Abo-Inhalt21.08.2025934 Min. LesedauerVon Dipl.-Finw. StB Christian Herold, Herten/Westf.

| Die entgeltliche Übernahme ärztlicher Notfalldienste durch einen Arzt – unter Freistellung des ursprünglich eingeteilten Arztes von sämtlichen Verpflichtungen im Zusammenhang mit diesem Dienst – ist, unabhängig davon, wem gegenüber diese sonstige Leistung erbracht wird, als Heilbehandlung i. S. d. § 4 Nr. 14 Buchst. a UStG umsatzsteuerfrei (BFH 14.5.25, XI R 24/23). |

1. Sachverhalt

Der Kläger war Arzt ohne eigenen Praxisbetrieb. In den Streitjahren 2012 bis 2016 nahm er auf der Grundlage einer Vereinbarung mit der Kassenärztlichen Vereinigung Westfalen-Lippe (KVWL) als Vertreter für andere Ärzte am hausärztlichen ambulanten Notfalldienst teil. Er übernahm für die vertretenen Ärzte alle mit dem ärztlichen Notdienst zusammenhängenden Verpflichtungen einschließlich der Verantwortung für die ordnungsgemäße Durchführung des übernommenen Notfalldienstes. Die im Rahmen des Notdienstes erbrachten ärztlichen Leistungen rechnete er entweder im Wege der Privatliquidation oder über die KVWL auf der Grundlage der geschlossenen Vereinbarung ab. Von dem jeweils vertretenen Arzt erhielt er für die Notdienstvertretung einen Stundenlohn zwischen 20 EUR und 40 EUR.

Daneben führte der Kläger für die Polizeibehörde Blutentnahmen durch. Hierbei fertigte er jeweils gemäß einem Muster einen einseitigen ärztlichen Bericht. Die Blutentnahmen rechnete der Kläger gegenüber der Landeskasse ab. Die Höhe der Vergütung hing dabei unter anderem davon ab, zu welchem Zeitpunkt und wie viele Blutentnahmen durchgeführt wurden.

Der Kläger ging davon aus, dass es sich bei beiden Leistungsgruppen um steuerfreie Heilbehandlungsleistungen nach § 4 Nr. 14 Buchst. a S. 1 UStG handele. Das FA vertrat dagegen die Ansicht, dass die Entgelte, die er von den anderen Ärzten für deren Vertretung erhielt, umsatzsteuerpflichtig seien. Auch die Entgelte für die Durchführung der Blutentnahmen waren nach Ansicht des FA umsatzsteuerpflichtig. Die hiergegen gerichtete Klage blieb erfolglos, doch der BFH gewährte die Umsatzsteuerbefreiung für den Notfalldienst. Die Leistungen im Zusammenhang mit der Blutentnahme wertete allerdings auch der BFH als steuerpflichtig.

2. Entscheidung

Nach § 4 Nr. 14 Buchst. a UStG sind „Heilbehandlungen im Bereich der Humanmedizin, die im Rahmen der Ausübung der Tätigkeit als Arzt, Zahnarzt, Heilpraktiker, Physiotherapeut, Hebamme oder einer ähnlichen heilberuflichen Tätigkeit durchgeführt werden“, steuerfrei. Die Vorschrift beruht auf Art. 132 Abs. 1 Buchst. c MwStSystRL, wonach Heilbehandlungen im Bereich der Humanmedizin steuerfrei sind.

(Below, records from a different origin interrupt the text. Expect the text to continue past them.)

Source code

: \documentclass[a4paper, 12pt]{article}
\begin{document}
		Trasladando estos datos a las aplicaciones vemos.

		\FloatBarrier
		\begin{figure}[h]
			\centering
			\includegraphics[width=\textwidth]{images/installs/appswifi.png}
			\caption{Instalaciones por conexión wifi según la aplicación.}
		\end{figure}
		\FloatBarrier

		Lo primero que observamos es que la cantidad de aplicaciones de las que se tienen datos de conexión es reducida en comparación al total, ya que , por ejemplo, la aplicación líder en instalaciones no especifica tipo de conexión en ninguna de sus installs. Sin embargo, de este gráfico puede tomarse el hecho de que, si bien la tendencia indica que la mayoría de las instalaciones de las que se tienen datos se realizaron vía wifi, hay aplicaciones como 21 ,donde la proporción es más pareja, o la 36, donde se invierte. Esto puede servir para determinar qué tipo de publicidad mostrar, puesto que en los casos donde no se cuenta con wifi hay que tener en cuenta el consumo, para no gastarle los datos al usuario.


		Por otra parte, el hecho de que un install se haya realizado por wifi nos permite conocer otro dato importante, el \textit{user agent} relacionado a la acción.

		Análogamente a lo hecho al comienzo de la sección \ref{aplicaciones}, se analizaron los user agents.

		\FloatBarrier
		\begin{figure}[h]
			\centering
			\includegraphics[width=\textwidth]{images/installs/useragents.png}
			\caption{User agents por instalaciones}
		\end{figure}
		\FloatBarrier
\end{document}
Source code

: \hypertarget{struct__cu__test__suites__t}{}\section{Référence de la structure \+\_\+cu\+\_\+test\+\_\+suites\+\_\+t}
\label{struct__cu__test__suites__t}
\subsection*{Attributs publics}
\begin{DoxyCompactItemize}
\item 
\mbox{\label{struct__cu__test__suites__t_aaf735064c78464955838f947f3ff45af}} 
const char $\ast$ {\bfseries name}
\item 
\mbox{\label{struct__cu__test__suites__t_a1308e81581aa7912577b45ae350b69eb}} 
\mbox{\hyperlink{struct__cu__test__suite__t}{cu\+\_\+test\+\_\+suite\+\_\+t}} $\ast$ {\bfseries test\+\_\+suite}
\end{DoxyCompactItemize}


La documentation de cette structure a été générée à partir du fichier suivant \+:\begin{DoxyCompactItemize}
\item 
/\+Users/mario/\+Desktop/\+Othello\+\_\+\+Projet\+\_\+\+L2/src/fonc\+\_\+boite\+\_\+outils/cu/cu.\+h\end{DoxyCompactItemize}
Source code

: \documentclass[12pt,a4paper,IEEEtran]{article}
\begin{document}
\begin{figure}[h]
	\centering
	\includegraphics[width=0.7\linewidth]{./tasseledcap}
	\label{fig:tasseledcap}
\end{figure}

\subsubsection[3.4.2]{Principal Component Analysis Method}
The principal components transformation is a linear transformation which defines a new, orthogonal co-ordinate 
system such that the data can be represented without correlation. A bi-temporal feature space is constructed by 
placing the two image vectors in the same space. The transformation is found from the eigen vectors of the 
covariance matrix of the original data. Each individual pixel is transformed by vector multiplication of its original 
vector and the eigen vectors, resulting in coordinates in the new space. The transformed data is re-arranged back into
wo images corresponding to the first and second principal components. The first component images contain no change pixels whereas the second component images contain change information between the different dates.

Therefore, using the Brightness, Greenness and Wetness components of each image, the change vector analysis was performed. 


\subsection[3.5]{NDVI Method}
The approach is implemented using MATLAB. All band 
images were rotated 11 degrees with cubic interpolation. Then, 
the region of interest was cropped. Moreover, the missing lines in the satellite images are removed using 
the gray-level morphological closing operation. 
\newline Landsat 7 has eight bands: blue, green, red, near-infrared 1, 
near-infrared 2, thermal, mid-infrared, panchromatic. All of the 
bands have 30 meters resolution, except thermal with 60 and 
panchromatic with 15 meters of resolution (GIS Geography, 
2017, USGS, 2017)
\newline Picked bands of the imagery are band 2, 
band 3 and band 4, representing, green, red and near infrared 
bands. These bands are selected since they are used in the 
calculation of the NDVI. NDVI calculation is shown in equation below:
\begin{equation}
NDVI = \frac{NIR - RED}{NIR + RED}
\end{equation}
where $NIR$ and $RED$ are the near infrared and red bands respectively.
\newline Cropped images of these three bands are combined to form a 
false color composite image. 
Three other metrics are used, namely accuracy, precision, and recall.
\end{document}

Heilbehandlungen in der Humanmedizin beziehen sich auf Dienstleistungen, die zur Diagnose, Behandlung und, wenn möglich, Heilung von Krankheiten oder gesundheitlichen Problemen dienen. Diese Behandlungen verfolgen einen therapeutischen Zweck. Dazu gehören auch präventive Maßnahmen, wie Vorsorgeuntersuchungen und medizinische Maßnahmen bei gesunden Personen, sowie Dienste, die dem Schutz und der Erhaltung oder Wiederherstellung der Gesundheit dienen. Solche ärztlichen Leistungen sind gemäß Art. 132 Abs. 1 Buchst. c der MwStSystRL von der Steuer befreit. Allerdings zählen medizinische Eingriffe, die nicht therapeutischen Zwecken dienen, nicht als Heilbehandlungen in der Humanmedizin.

Dienen Leistungen einem therapeutischen Zweck, steht der Steuerbefreiung nicht entgegen, wenn sie umsatzsteuerrechtlich nicht gegenüber Patienten oder Krankenkassen erbracht werden. Für die Steuerfreiheit kommt es nicht auf die Person des Leistungsempfängers an, da sich die personenbezogene Voraussetzung der Steuerfreiheit auf den Leistenden bezieht, der Träger eines ärztlichen oder arztähnlichen Berufs sein muss. Bei der Übernahme der ärztlichen Notfalldienste durch einen Vertreter der zunächst eingeteilten Ärzte handelt es sich um umsatzsteuerfreie Heilbehandlungsleistungen im Bereich der Humanmedizin i. S. d. § 4 Nr. 14 Buchst. a UStG.

2.1 Übernahme von Notfalldiensten

Es trifft zwar zu, dass sich die vertretenen Ärzte durch die Vertretung beim Notfalldienst quasi Freizeit „erkauft“ haben, das heißt, dass sie sich lediglich von ihrer eigenen Verpflichtung, einen ärztlichen Notfalldienst während eines festgelegten Zeitraums erbringen zu müssen, haben freistellen lassen. Entscheidend ist aber, dass der Vertreter die zum Notfalldienst eingeteilten Ärzte nur deshalb durch die Übernahme des Dienstes freistellen kann, indem er dann selbst den ärztlichen Notfalldienst ausführt. Die sonstige Leistung, die der Vertreter erbringt, beschränkt sich nicht auf die Freistellung der zum Notfalldienst eingeteilten Ärzte, sondern umfasst die Durchführung eines solchen Dienstes in einem bestimmten Gebiet in einem festgelegten Zeitraum. Und die Bereitschaft, jederzeit und unmittelbar privat- und kassenärztliche Leistungen in Notfällen zu Zeiten zu erbringen, zu denen eine haus- oder fachärztliche Versorgung nicht stattfindet, dient an sich einem therapeutischen Zweck. Auf den Umfang der tatsächlichen Inanspruchnahme des Notfalldienstes durch die Patienten kommt es nicht an.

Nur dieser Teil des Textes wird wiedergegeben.